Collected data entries
╭──

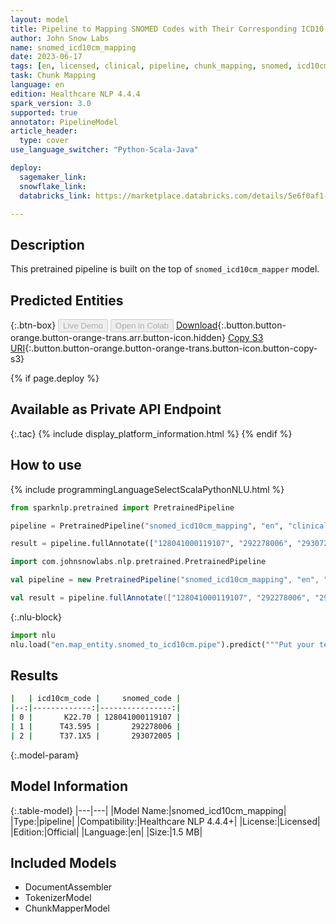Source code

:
 ```yaml
---
layout: model
title: Pipeline to Mapping SNOMED Codes with Their Corresponding ICD10-CM Codes
author: John Snow Labs
name: snomed_icd10cm_mapping
date: 2023-06-17
tags: [en, licensed, clinical, pipeline, chunk_mapping, snomed, icd10cm]
task: Chunk Mapping
language: en
edition: Healthcare NLP 4.4.4
spark_version: 3.0
supported: true
annotator: PipelineModel
article_header:
  type: cover
use_language_switcher: "Python-Scala-Java"

deploy:
  sagemaker_link: 
  snowflake_link: 
  databricks_link: https://marketplace.databricks.com/details/5e6f0af1-bcc7-4aa6-a1de-21ca58638fce/John-Snow-Labs_SNOMED-to-ICD10CM-Code-Mapper

---
```


## Description

This pretrained pipeline is built on the top of `snomed_icd10cm_mapper` model.

## Predicted Entities



{:.btn-box}
<button class="button button-orange" disabled>Live Demo</button>
<button class="button button-orange" disabled>Open in Colab</button>
[Download](https://s3.amazonaws.com/auxdata.johnsnowlabs.com/clinical/models/snomed_icd10cm_mapping_en_4.4.4_3.0_1686979216454.zip){:.button.button-orange.button-orange-trans.arr.button-icon.hidden}
[Copy S3 URI](s3://auxdata.johnsnowlabs.com/clinical/models/snomed_icd10cm_mapping_en_4.4.4_3.0_1686979216454.zip){:.button.button-orange.button-orange-trans.button-icon.button-copy-s3}

{% if page.deploy %}
## Available as Private API Endpoint

{:.tac}
{% include display_platform_information.html %}
{% endif %}

## How to use

<div class="tabs-box" markdown="1">
{% include programmingLanguageSelectScalaPythonNLU.html %}

```python
from sparknlp.pretrained import PretrainedPipeline

pipeline = PretrainedPipeline("snomed_icd10cm_mapping", "en", "clinical/models")

result = pipeline.fullAnnotate(["128041000119107", "292278006", "293072005"])
```
```scala
import com.johnsnowlabs.nlp.pretrained.PretrainedPipeline

val pipeline = new PretrainedPipeline("snomed_icd10cm_mapping", "en", "clinical/models")

val result = pipeline.fullAnnotate(["128041000119107", "292278006", "293072005"])
```


{:.nlu-block}
```python
import nlu
nlu.load("en.map_entity.snomed_to_icd10cm.pipe").predict("""Put your text here.""")
```

</div>


## Results

```bash
|   | icd10cm_code |     snomed_code |
|--:|-------------:|----------------:|
| 0 |       K22.70 | 128041000119107 |
| 1 |      T43.595 |       292278006 |
| 2 |      T37.1X5 |       293072005 |
```

{:.model-param}
## Model Information

{:.table-model}
|---|---|
|Model Name:|snomed_icd10cm_mapping|
|Type:|pipeline|
|Compatibility:|Healthcare NLP 4.4.4+|
|License:|Licensed|
|Edition:|Official|
|Language:|en|
|Size:|1.5 MB|

## Included Models

- DocumentAssembler
- TokenizerModel
- ChunkMapperModel
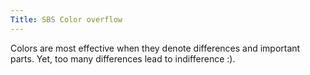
 ```yaml
---
Title: SBS Color overflow
---
```


Colors are most effective when they denote differences and important parts. Yet, too many differences lead to indifference :).
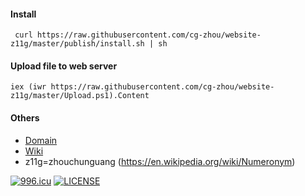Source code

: #### Install
```
 curl https://raw.githubusercontent.com/cg-zhou/website-z11g/master/publish/install.sh | sh
```

#### Upload file to web server
```
iex (iwr https://raw.githubusercontent.com/cg-zhou/website-z11g/master/Upload.ps1).Content
```

#### Others
- [Domain](http://www.cg-zhou.top)
- [Wiki](https://github.com/cg-zhou/website-z11g/wiki)
- z11g=zhouchunguang (https://en.wikipedia.org/wiki/Numeronym)

[![996.icu](https://img.shields.io/badge/link-996.icu-red.svg)](https://996.icu)
[![LICENSE](https://img.shields.io/badge/license-Anti%20996-blue.svg)](https://github.com/996icu/996.ICU/blob/master/LICENSE)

╰──

• Work instructions:
Going through the entries above, report how many lines contain the word "disabled", with no other text.

• Answer space:
2